This post is about Black Swans (no, not Natalie Portman) and their relationship with Blue Oceans.
I just finished reading the book “The Black Swan” by Nassim Nicholas Taleb. I must say all my knowledge about the topic comes from the book (I’m not an expert nor close to it) but I found it quite enjoyable. Black Swans are described as events that we can’t foresee, that take us by surprise and have a big impact on the world or society. Examples of it can be historical events like the September 11 attacks, artistic manifestations or even products of radical innovation like the personal computer. The theory defies statistics and probabilities in many cases and closely examines why we can’t predict these types of events, how we tend to rationalize them after they occurred and how we should cope with the idea that Black Swans can occur without us knowing about them. They are called Black Swans as a metaphor to our knowledge limitations when “before the discovery of Australia, people in the Old World were convinced that all swans were white (…) confirmed by empirical evidence.”
Continuing with the metaphors, Blue Ocean is a business strategy (some say even “philosophy”) stated by W. Chan Kim and Renée Mauborgne in an homonymous book, that focused in new product and business development in uncontested markets.
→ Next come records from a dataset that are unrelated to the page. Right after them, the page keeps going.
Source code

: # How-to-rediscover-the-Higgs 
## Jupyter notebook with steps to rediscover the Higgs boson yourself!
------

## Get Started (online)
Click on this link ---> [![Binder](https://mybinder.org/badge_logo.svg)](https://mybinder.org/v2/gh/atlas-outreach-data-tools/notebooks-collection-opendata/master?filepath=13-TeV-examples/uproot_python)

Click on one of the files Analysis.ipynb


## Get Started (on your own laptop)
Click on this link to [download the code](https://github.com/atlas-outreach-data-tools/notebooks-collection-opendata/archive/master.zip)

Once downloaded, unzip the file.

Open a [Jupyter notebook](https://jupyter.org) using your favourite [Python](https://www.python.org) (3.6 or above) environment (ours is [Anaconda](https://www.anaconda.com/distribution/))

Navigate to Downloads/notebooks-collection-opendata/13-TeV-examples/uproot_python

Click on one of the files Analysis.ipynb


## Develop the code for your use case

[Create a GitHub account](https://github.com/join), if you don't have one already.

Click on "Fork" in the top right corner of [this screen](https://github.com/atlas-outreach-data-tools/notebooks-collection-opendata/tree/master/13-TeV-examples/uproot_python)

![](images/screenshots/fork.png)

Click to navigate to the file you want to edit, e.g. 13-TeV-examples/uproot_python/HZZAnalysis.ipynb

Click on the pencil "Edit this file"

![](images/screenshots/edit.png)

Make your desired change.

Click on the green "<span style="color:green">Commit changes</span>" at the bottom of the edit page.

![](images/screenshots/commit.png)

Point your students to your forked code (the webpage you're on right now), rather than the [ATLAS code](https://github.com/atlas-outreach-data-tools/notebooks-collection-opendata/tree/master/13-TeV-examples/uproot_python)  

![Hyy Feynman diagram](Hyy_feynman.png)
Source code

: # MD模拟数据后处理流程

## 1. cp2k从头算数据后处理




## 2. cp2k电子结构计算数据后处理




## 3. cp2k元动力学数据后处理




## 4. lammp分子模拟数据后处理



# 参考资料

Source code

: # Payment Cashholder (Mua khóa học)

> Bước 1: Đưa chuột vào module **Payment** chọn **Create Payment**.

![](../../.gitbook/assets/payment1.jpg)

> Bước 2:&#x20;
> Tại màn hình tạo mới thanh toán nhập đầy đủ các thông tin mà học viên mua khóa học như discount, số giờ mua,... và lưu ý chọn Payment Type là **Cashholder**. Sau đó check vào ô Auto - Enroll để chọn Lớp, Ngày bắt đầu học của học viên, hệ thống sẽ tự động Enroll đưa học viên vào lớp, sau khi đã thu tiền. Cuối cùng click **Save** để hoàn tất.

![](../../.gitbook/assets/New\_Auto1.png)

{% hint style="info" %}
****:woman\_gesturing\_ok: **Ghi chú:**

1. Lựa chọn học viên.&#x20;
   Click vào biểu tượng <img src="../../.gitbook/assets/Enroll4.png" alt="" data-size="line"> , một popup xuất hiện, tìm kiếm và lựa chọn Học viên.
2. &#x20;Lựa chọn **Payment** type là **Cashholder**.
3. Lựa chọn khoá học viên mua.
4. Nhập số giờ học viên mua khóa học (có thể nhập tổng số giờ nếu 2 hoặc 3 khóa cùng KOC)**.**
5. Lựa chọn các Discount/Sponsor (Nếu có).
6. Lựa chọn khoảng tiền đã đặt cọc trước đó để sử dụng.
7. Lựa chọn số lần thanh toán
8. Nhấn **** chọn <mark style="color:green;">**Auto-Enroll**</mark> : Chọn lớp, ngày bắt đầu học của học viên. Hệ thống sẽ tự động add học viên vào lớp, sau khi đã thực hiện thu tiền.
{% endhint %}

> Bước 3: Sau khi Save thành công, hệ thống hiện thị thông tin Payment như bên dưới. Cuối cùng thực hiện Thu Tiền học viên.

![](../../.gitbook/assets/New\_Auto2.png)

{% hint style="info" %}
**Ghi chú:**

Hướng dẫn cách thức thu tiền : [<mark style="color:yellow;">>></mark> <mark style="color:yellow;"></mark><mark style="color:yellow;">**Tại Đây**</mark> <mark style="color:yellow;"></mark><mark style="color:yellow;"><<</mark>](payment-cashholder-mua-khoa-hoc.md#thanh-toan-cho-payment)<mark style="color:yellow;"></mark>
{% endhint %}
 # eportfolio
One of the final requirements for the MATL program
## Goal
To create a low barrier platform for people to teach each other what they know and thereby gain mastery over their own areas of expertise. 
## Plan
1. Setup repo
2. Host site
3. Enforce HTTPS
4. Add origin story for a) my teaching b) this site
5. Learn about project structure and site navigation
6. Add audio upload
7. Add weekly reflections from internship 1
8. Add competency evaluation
It basically states a business approach and methodology to find markets with almost no competition, a metaphor of being in a clear Blue Ocean instead of blood-fighting competition in a red ocean. Their classic example is Cirque du Soleil, where the company joined the decaying-market-animal-hurting traditional “circus” acts with the music, customs and scenario (and ticket cost) of high-end theater, creating a whole new concept without competition and great profit.
When I read that Nassim even categorizes products, such as the computer, as a Black Swan event , I couldn’t stop thinking on their relationship with Blue Oceans (and definitely liked the poetic approach “Black Swans swimming in Blue Oceans). These are my thoughts about them:
Black Swans can create new markets, and therefore unveil Blue Ocean opportunities. Take for example what the Fukushima Nuclear disaster has done for Nuclear Installation Inspectors world-wide. After Fukoshima, it was the first time the present Secretary of Energy in Mexico visited our only nuclear plant called Laguna Verde in March 2011. And it all started with a way-out-of-proportion tsunami in Japan that no one expected (a Black Swan). It is not that there were no Nuclear Installation Inspectors before Fukoshima, but it does bring new mainstream importance with low competition in an international market.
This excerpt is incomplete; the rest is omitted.